About this task >>
From the records below, set down exactly the lines starting with the line that contains "1. 第0位 B x 16^0 = 11；" and going on through the line that contains "## 十进制 → 八进制". Nothing else is wanted.

Extracted material >>
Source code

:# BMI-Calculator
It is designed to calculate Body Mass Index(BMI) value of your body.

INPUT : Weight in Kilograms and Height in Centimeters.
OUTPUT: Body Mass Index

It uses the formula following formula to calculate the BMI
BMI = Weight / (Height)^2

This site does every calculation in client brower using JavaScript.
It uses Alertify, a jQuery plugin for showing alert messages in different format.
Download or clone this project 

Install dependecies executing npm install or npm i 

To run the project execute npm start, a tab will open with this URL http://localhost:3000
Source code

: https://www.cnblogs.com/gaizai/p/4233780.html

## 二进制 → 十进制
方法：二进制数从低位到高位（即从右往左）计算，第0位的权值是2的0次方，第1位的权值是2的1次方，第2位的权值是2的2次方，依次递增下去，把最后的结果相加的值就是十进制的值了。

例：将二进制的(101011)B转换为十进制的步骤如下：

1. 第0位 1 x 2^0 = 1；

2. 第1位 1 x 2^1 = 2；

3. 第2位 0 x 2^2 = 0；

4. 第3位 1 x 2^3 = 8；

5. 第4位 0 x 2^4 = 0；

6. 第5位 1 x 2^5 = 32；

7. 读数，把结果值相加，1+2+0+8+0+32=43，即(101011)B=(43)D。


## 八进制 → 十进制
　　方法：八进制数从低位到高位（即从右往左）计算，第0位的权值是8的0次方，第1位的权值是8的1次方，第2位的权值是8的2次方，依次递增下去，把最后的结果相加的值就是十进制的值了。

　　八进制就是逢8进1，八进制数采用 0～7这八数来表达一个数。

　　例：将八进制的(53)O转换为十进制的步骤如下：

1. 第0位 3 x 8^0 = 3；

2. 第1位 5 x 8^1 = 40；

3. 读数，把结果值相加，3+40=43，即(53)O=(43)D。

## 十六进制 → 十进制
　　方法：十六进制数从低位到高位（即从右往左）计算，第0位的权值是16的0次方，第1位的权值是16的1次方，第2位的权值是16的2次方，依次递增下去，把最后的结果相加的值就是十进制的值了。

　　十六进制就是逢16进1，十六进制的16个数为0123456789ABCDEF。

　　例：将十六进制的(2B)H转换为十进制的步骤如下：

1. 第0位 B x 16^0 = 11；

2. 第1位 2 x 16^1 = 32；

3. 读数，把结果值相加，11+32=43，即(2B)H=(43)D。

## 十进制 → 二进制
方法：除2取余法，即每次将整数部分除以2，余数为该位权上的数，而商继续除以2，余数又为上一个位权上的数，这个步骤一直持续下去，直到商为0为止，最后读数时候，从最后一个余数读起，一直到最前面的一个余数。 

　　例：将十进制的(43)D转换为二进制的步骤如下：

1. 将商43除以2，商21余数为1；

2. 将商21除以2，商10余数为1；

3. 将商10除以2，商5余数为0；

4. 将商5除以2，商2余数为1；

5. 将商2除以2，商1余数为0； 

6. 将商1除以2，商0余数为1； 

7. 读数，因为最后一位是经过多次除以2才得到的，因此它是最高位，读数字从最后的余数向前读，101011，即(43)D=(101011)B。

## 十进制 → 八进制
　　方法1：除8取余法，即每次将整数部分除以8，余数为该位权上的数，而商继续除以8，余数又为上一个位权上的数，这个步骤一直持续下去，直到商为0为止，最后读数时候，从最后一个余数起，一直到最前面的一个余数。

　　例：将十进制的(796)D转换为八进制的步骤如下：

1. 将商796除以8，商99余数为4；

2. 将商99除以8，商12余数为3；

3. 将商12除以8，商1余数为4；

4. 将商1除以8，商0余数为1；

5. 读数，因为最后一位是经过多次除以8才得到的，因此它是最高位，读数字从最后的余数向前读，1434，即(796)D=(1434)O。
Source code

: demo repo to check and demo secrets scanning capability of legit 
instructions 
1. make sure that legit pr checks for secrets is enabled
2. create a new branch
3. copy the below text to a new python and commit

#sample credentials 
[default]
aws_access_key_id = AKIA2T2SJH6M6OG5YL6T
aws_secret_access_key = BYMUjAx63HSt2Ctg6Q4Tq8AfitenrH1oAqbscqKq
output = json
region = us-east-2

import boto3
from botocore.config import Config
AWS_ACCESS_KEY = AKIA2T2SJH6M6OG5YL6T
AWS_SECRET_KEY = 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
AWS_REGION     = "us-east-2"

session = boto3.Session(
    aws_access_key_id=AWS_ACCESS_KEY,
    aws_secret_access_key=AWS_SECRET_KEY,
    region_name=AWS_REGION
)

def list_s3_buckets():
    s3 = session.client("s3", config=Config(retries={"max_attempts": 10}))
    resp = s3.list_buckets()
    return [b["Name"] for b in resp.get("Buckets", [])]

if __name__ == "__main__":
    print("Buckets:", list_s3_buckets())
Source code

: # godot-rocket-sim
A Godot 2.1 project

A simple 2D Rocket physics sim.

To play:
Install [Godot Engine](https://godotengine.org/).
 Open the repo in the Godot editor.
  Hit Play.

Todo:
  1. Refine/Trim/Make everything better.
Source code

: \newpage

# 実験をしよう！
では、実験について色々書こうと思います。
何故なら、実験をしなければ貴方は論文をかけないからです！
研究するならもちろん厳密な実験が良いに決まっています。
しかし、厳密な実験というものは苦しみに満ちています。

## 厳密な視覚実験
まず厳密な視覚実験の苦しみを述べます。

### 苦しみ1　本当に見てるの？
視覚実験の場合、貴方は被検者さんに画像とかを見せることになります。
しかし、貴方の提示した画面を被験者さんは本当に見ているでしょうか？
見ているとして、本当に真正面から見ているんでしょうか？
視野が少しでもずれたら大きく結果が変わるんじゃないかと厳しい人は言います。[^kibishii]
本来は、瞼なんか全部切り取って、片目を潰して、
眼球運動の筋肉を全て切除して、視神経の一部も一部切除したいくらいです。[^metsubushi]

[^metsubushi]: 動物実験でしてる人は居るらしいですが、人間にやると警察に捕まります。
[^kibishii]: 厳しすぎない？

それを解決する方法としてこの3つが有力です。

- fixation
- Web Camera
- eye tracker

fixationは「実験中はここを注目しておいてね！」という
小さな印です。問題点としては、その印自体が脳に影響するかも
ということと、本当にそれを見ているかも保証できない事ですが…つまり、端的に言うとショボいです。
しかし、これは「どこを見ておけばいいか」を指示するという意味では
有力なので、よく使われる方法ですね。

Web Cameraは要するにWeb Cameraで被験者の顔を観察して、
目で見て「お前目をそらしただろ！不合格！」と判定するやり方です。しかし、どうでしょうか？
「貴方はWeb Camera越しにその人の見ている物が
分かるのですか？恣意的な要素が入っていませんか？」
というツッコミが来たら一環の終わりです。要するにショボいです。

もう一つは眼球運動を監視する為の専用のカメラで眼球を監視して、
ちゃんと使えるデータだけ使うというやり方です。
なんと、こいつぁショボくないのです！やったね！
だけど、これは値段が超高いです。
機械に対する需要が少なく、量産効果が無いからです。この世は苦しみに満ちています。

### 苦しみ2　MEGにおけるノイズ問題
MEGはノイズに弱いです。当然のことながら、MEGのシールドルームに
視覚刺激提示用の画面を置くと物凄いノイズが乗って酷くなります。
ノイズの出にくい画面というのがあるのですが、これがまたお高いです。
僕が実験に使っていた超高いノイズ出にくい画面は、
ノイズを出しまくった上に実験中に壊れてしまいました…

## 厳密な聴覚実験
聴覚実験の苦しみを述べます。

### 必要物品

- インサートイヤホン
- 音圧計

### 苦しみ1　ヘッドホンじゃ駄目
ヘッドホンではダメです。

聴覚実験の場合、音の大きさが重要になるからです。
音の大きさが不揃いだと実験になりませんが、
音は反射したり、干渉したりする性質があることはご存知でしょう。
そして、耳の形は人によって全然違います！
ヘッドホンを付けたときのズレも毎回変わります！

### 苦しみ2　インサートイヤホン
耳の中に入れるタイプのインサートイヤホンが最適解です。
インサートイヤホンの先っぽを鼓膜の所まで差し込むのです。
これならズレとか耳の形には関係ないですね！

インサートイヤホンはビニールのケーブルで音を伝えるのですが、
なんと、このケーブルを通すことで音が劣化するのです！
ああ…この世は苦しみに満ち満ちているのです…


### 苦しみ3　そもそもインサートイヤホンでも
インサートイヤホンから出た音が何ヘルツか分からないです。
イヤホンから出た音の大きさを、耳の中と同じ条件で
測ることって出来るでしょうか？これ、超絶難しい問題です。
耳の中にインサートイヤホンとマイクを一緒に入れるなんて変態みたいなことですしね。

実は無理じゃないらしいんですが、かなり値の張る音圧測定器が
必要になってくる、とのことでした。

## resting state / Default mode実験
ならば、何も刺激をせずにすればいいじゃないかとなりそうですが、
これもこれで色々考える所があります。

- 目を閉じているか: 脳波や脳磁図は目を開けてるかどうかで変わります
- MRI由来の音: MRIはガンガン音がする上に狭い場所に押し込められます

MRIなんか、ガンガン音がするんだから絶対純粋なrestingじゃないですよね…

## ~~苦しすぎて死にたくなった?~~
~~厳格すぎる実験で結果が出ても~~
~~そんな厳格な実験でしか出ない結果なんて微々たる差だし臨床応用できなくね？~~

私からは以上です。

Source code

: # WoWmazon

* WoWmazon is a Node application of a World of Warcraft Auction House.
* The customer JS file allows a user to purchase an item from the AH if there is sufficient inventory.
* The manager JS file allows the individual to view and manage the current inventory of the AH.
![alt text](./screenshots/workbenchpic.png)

Written solution >>
1. 第0位 B x 16^0 = 11；

2. 第1位 2 x 16^1 = 32；

3. 读数，把结果值相加，11+32=43，即(2B)H=(43)D。

## 十进制 → 二进制
方法：除2取余法，即每次将整数部分除以2，余数为该位权上的数，而商继续除以2，余数又为上一个位权上的数，这个步骤一直持续下去，直到商为0为止，最后读数时候，从最后一个余数读起，一直到最前面的一个余数。 

　　例：将十进制的(43)D转换为二进制的步骤如下：

1. 将商43除以2，商21余数为1；

2. 将商21除以2，商10余数为1；

3. 将商10除以2，商5余数为0；

4. 将商5除以2，商2余数为1；

5. 将商2除以2，商1余数为0； 

6. 将商1除以2，商0余数为1； 

7. 读数，因为最后一位是经过多次除以2才得到的，因此它是最高位，读数字从最后的余数向前读，101011，即(43)D=(101011)B。

## 十进制 → 八进制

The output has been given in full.